The Art of Perfumery eBook

This eBook from the Gutenberg Project consists of approximately 224 pages of information about The Art of Perfumery.

The Art of Perfumery eBook

This eBook from the Gutenberg Project consists of approximately 224 pages of information about The Art of Perfumery.

It is a fashion of the present day for people to say “that they do not like musk;” but, nevertheless, from great experience in one of the largest manufacturing perfumatories in Europe, we are of opinion that the public taste for musk is as great as any perfumer desires.  Those substances containing it always take the preference in ready sale—­so long as the vendor takes care to assure his customer “that there is no musk in it.”
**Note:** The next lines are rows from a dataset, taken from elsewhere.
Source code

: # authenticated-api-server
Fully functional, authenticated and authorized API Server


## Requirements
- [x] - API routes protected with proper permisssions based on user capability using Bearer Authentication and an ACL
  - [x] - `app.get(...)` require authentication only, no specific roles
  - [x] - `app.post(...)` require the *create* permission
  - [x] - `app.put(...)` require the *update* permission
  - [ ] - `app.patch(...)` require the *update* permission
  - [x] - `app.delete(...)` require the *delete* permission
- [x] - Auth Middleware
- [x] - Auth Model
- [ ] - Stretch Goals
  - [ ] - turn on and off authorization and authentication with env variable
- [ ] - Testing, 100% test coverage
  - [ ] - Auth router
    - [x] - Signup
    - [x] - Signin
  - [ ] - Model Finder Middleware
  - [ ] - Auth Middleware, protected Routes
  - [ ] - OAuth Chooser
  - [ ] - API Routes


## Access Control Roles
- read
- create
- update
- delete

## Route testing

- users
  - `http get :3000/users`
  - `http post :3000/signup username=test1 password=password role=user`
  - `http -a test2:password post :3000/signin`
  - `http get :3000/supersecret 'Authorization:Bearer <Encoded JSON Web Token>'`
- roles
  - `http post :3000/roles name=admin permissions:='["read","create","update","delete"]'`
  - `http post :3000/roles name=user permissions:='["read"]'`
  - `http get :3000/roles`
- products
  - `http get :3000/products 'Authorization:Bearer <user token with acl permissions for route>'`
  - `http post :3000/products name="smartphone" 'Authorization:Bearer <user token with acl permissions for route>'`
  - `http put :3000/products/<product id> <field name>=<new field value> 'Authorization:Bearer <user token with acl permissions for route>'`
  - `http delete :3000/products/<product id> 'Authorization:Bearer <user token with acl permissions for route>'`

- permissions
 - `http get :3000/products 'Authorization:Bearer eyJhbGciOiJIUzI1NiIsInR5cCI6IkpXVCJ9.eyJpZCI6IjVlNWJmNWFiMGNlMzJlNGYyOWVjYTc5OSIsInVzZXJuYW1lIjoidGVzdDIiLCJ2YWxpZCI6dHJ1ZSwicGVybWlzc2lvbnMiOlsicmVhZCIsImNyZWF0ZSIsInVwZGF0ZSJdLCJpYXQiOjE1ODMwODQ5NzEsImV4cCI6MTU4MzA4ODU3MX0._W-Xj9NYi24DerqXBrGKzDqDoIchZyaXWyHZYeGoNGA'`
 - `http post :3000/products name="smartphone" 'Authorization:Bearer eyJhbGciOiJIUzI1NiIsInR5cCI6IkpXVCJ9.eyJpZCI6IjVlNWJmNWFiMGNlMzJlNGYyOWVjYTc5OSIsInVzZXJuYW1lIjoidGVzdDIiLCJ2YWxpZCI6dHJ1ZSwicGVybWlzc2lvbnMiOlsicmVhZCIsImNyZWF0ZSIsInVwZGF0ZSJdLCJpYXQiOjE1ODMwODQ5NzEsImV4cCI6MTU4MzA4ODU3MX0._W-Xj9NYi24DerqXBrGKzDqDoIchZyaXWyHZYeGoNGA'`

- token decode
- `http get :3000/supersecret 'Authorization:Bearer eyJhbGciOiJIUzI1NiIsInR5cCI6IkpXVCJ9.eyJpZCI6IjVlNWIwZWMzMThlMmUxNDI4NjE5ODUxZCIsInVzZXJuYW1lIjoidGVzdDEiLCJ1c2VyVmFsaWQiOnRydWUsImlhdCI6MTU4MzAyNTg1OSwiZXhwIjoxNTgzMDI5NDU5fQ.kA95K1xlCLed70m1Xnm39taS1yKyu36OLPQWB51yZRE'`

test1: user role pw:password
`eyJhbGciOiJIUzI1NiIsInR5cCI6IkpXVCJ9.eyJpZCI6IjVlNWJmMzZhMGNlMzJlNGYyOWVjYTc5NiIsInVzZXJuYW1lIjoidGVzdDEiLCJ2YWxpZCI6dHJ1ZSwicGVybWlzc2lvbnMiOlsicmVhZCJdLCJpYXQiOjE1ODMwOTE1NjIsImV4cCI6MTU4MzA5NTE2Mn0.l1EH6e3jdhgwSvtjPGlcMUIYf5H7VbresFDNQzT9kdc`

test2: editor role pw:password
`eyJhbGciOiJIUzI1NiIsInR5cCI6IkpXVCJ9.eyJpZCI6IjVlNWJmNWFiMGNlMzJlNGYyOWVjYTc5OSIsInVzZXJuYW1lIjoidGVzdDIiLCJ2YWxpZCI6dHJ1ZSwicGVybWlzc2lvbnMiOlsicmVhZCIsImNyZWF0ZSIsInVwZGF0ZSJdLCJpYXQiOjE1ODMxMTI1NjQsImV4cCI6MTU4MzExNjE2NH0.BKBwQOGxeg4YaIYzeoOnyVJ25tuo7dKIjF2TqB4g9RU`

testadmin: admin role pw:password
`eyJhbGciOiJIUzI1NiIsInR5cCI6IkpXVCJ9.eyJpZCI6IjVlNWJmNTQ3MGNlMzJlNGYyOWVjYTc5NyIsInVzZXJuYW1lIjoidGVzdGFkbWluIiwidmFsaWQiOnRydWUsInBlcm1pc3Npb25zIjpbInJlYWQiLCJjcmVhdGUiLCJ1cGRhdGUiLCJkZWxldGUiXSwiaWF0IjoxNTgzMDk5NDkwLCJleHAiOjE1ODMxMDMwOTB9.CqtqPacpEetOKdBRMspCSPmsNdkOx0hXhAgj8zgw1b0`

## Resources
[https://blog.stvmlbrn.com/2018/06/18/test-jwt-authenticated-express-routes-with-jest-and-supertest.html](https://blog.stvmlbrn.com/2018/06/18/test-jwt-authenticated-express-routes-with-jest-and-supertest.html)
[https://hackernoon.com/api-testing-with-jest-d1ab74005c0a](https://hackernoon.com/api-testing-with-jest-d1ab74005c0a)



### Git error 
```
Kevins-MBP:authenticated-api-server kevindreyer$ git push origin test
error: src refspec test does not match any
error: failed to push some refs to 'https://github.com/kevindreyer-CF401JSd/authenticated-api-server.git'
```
[Illustration:  The Musk Deer.]

The perfumer uses musk principally in the scenting of soap, sachet powder, and in mixing for liquid perfumery.  The just reputation of Paris’s original Windsor soap is due, in the main, to its delightful odor.  The soap is, doubtless, of the finest quality, but its perfume stamps it among the elite—­its fragrance it owes to musk.

The alkaline reaction of soap is favorable to the development of the odoriferous principle of musk.  If, however, a strong solution of potass be poured on to grain musk, ammonia is developed instead of the true musk smell.

EXTRACT OF MUSK.

Grain musk, 2 oz. 
Rectified spirit, 1 gallon.

After standing for one month, at a summer temperature, it is fit to draw off.  Such an extract is that which is used for mixing in other perfumes.  That extract of musk which is prepared for retail sale, is prepared thus:—­

EXTRAIT DE MUSC.

Extract of musk (as above), 1 pint.
     " ambergris, 1/2 "
     " rose triple, 1/4 "

Mix and filter it; it is then fit for bottling.
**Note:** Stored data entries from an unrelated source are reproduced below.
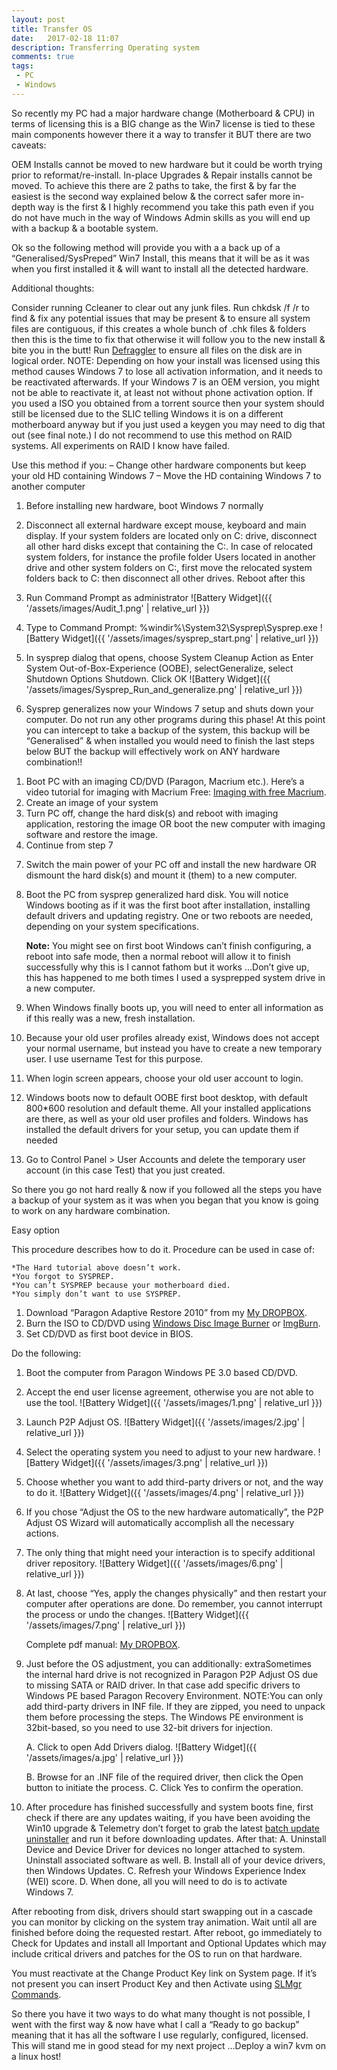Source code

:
 ```yaml
---
layout: post
title: Transfer OS
date:   2017-02-18 11:07
description: Transferring Operating system
comments: true
tags:
 - PC
 - Windows
---
```




So recently my PC had a major hardware change (Motherboard & CPU) in terms of licensing this is a BIG change as the Win7 license is tied to these main components however there it a way to transfer it BUT there are two caveats:

OEM Installs cannot be moved to new hardware but it could be worth trying prior to reformat/re-install.
In-place Upgrades & Repair installs cannot be moved.
To achieve this there are 2 paths to take, the first & by far the easiest is the second way explained below & the correct safer more in-depth way is the first & I highly recommend you take this path even if you do not have much in the way of Windows Admin skills as you will end up with a backup & a bootable system.

Ok so the following method will provide you with a a back up of a “Generalised/SysPreped” Win7 Install, this means that it will be as it was when you first installed it & will want to install all the detected hardware.

Additional thoughts:

 Consider running Ccleaner to clear out any junk files.
Run chkdsk /f /r to find & fix any potential issues that may be present & to ensure all system files are contiguous, if this creates a whole bunch of .chk files & folders then this is the time to fix that otherwise it will follow you to the new install & bite you in the butt!
Run [Defraggler][defraggler] to ensure all files on the disk are in logical order.
NOTE:
Depending on how your install was licensed using this method causes Windows 7 to lose all activation information, and it needs to be reactivated afterwards. If your Windows 7 is an OEM version, you might not be able to reactivate it, at least not without phone activation option.
If you used a ISO you obtained from a torrent source then your system should still be licensed due to the SLIC telling Windows it is on a different motherboard anyway but if you just used a keygen you may need to dig that out (see final note.)
I do not recommend to use this method on RAID systems. All experiments on RAID I know have failed.

Use this method if you:
– Change other hardware components but keep your old HD containing Windows 7
– Move the HD containing Windows 7 to another computer

1. Before installing new hardware, boot Windows 7 normally
2. Disconnect all external hardware except mouse, keyboard and main display. If your system folders are located only on C: drive, disconnect all other hard disks except that containing the C:. In case of relocated system folders, for instance the profile folder Users located in another drive and other system folders on C:, first move the relocated system folders back to C: then disconnect all other drives. Reboot after this
3. Run Command Prompt as administrator
![Battery Widget]({{ '/assets/images/Audit_1.png' | relative_url }})

4. Type to Command Prompt: %windir%\System32\Sysprep\Sysprep.exe
![Battery Widget]({{ '/assets/images/sysprep_start.png' | relative_url }})

5. In sysprep dialog that opens, choose System Cleanup Action as Enter System Out-of-Box-Experience (OOBE), selectGeneralize, select Shutdown Options Shutdown. Click OK
![Battery Widget]({{ '/assets/images/Sysprep_Run_and_generalize.png' | relative_url }})

6. Sysprep generalizes now your Windows 7 setup and shuts down your computer. Do not run any other programs during this phase!
   At this point you can intercept to take a backup of the system, this backup will be “Generalised” & when installed you would need to finish the last steps below BUT the backup will effectively work on ANY hardware combination!!
 1) Boot PC with an imaging CD/DVD (Paragon, Macrium etc.). Here’s a video tutorial for imaging with Macrium Free: [Imaging with free Macrium][Macrium Free-vid].
 2) Create an image of your system
 3) Turn PC off, change the hard disk(s) and reboot with imaging application, restoring the image OR boot the new computer with imaging software and restore the image.
 4) Continue from step 7

7. Switch the main power of your PC off and install the new hardware OR dismount the hard disk(s) and mount it (them) to a new computer.
8. Boot the PC from sysprep generalized hard disk. You will notice Windows booting as if it was the first boot after installation, installing default drivers and updating registry. One or two reboots are needed, depending on your system specifications.

	<div markdown="span" class="alert alert-info" role="alert"><i class="fa fa-info-circle"></i> <b>Note:</b> You might see on first boot Windows can’t finish configuring, a reboot into safe mode, then a normal reboot will allow it to finish successfully why this is I cannot fathom but it works …Don’t give up, this has happened to me both times I used a sysprepped system drive in a new computer.</div>

9.  When Windows finally boots up, you will need to enter all information as if this really was a new, fresh installation.
10. Because your old user profiles already exist, Windows does not accept your normal username, but instead you have to create a new temporary user. I use username Test for this purpose.
11. When login screen appears, choose your old user account to login.
12. Windows boots now to default OOBE first boot desktop, with default 800*600 resolution and default theme. All your installed applications are there, as well as your old user profiles and folders. Windows has installed the default drivers for your setup, you can update them if needed
13. Go to Control Panel > User Accounts and delete the temporary user account (in this case Test) that you just created.

So there you go not hard really & now if you followed all the steps you have a backup of your system as it was when you began that you know is going to work on any hardware combination.

 

Easy option

This procedure describes how to do it. Procedure can be used in case of:

	*The Hard tutorial above doesn’t work.
	*You forgot to SYSPREP.
	*You can’t SYSPREP because your motherboard died.
	*You simply don’t want to use SYSPREP.

 1) Download “Paragon Adaptive Restore 2010” from my [My DROPBOX][my-db-paragon].
 2) Burn the ISO to CD/DVD using [Windows Disc Image Burner][win-image-burn] or [ImgBurn][img-burn].
 3) Set CD/DVD as first boot device in BIOS.

Do the following:

1. Boot the computer from Paragon Windows PE 3.0 based CD/DVD.
2. Accept the end user license agreement, otherwise you are not able to use the tool.
![Battery Widget]({{ '/assets/images/1.png' | relative_url }})

3. Launch P2P Adjust OS.
![Battery Widget]({{ '/assets/images/2.jpg' | relative_url }})

4. Select the operating system you need to adjust to your new hardware.
![Battery Widget]({{ '/assets/images/3.png' | relative_url }})

5. Choose whether you want to add third-party drivers or not, and the way to do it.
![Battery Widget]({{ '/assets/images/4.png' | relative_url }})

6. If you chose “Adjust the OS to the new hardware automatically”, the P2P Adjust OS Wizard will automatically accomplish all the necessary actions.
7. The only thing that might need your interaction is to specify additional driver repository.
![Battery Widget]({{ '/assets/images/6.png' | relative_url }})

8. At last, choose “Yes, apply the changes physically” and then restart your computer after operations are done. Do remember, you cannot interrupt the process or undo the changes.
![Battery Widget]({{ '/assets/images/7.png' | relative_url }})

	Complete pdf manual: [My DROPBOX][my-db-paragon].
9. Just before the OS adjustment, you can additionally:
extraSometimes the internal hard drive is not recognized in Paragon P2P Adjust OS due to missing SATA or RAID driver. In that case add specific drivers to Windows PE based Paragon Recovery Environment.
NOTE:You can only add third-party drivers in INF file. If they are zipped, you need to unpack them before processing the steps. The Windows PE environment is 32bit-based, so you need to use 32-bit drivers for injection.

	A. Click to open Add Drivers dialog.
![Battery Widget]({{ '/assets/images/a.jpg' | relative_url }})

	B. Browse for an .INF file of the required driver, then click the Open button to initiate the process.
	C. Click Yes to confirm the operation.
10. After procedure has finished successfully and system boots fine, first check if there are any updates waiting, if you have been avoiding the Win10 upgrade & Telemetry don’t forget to grab the latest [batch update uninstaller][batch-uu] and run it before downloading updates. 
	After that:
	A. Uninstall Device and Device Driver for devices no longer attached to system. Uninstall associated software as well.
	B. Install all of your device drivers, then Windows Updates.
	C. Refresh your Windows Experience Index (WEI) score.
	D. When done, all you will need to do is to activate Windows 7.

After rebooting from disk, drivers should start swapping out in a cascade you can monitor by clicking on the system tray animation. Wait until all are finished before doing the requested restart. After reboot, go immediately to Check for Updates and install all Important and Optional Updates which may include critical drivers and patches for the OS to run on that hardware.

You must reactivate at the Change Product Key link on System page. If it’s not present you can insert Product Key and then Activate using [SLMgr Commands][slmgr-cmds].

So there you have it two ways to do what many thought is not possible, I went with the first way & now have what I call a “Ready to go backup” meaning that it has all the software I use regularly, configured, licensed. This will stand me in good stead for my next project …Deploy a win7 kvm on a linux host!

[defraggler]: https://www.piriform.com/defraggler/download/standard
[Macrium Free-vid]: https://youtu.be/tY0Dlf837Vw
[my-db-paragon]: https://www.dropbox.com/sh/cxp5mcrtfsl39o4/AACOGbZypnARw035s7zlosk-a?dl=0
[win-image-burn]:http://www.sevenforums.com/tutorials/548-burn-disc-image-iso-img-file.html
[img-burn]: http://www.imgburn.com/index.php?act=download
[batch-uu]: http://www.overclock.net/t/1572731/batch-update-uninstaller-uninstall-forced-win10-telemetry
[slmgr-cmds]: http://www.mydigitallife.info/slmgr-commands-and-options-with-windows-vista-product-key-activation/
This preparation is sweeter than pure extract of musk made according to our first formula, and is also more profitable to the vendor.  It will be seen hereafter that the original extract of musk is principally used for a fixing ingredient in other perfumes, to give permanence to a volatile odor; customers requiring, in a general way, that which is incompatible, namely, that a perfume shall be strong to smell, i.e. very volatile, and that it shall remain upon the handkerchief for a long period, ergo, not volatile!  Small portions of extract of musk, mixed with esprit de rose, violet, tuberose, and others, do, in a measure, attain this object; that is, after the violet, &c., has evaporated, the handkerchief still retains an odor, which, although not that of the original smell, yet gives satisfaction, because it is pleasant to the nasal organ.

SECTION V.

AMMONIA.—­Under the various titles of “Smelling Salts,” “Preston Salts,” “Inexhaustible Salts,” “Eau de Luce,” “Sal Volatile,” ammonia, mixed with other odoriferous bodies, has been very extensively consumed as material for gratifying the olfactory nerve.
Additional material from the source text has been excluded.